WORK ITEM:
Print the entries exactly; skip the pictures.

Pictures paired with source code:
_ _ _ _
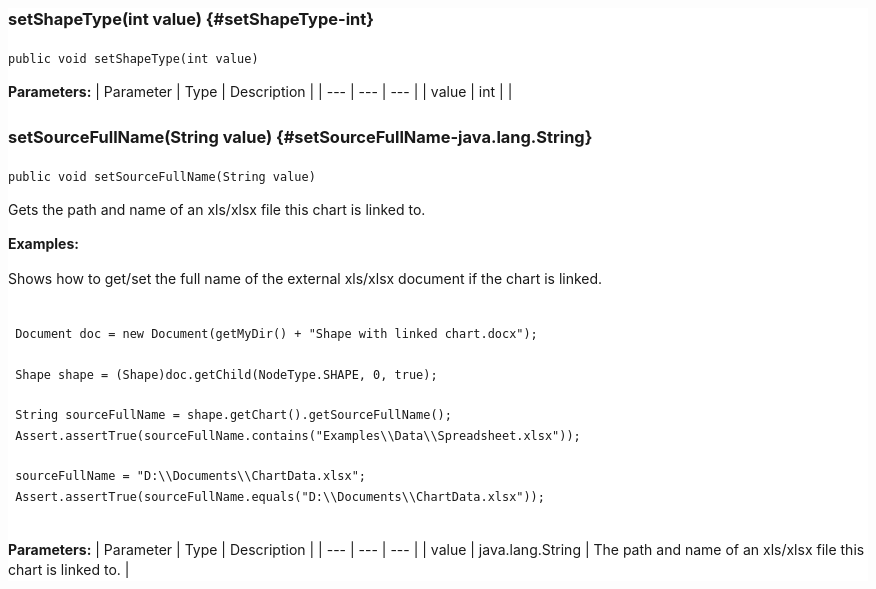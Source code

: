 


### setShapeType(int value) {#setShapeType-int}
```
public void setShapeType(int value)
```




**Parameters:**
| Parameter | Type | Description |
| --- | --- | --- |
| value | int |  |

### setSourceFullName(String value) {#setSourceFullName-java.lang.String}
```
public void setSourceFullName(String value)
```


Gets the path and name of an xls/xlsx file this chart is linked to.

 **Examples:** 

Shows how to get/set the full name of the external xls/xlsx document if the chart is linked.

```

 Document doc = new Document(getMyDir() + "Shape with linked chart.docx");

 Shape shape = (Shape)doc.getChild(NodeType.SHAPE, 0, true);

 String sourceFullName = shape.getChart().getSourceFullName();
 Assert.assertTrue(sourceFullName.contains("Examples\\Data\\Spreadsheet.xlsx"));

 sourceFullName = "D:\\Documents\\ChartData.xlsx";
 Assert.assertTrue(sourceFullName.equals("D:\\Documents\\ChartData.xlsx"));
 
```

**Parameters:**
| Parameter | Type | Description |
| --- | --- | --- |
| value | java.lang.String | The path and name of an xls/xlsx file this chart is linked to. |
_ _ _ _
SOLUTION BELOW:
Source code

: 


### setShapeType(int value) {#setShapeType-int}
```
public void setShapeType(int value)
```




**Parameters:**
| Parameter | Type | Description |
| --- | --- | --- |
| value | int |  |

### setSourceFullName(String value) {#setSourceFullName-java.lang.String}
```
public void setSourceFullName(String value)
```


Gets the path and name of an xls/xlsx file this chart is linked to.

 **Examples:** 

Shows how to get/set the full name of the external xls/xlsx document if the chart is linked.

```

 Document doc = new Document(getMyDir() + "Shape with linked chart.docx");

 Shape shape = (Shape)doc.getChild(NodeType.SHAPE, 0, true);

 String sourceFullName = shape.getChart().getSourceFullName();
 Assert.assertTrue(sourceFullName.contains("Examples\\Data\\Spreadsheet.xlsx"));

 sourceFullName = "D:\\Documents\\ChartData.xlsx";
 Assert.assertTrue(sourceFullName.equals("D:\\Documents\\ChartData.xlsx"));
 
```

**Parameters:**
| Parameter | Type | Description |
| --- | --- | --- |
| value | java.lang.String | The path and name of an xls/xlsx file this chart is linked to. |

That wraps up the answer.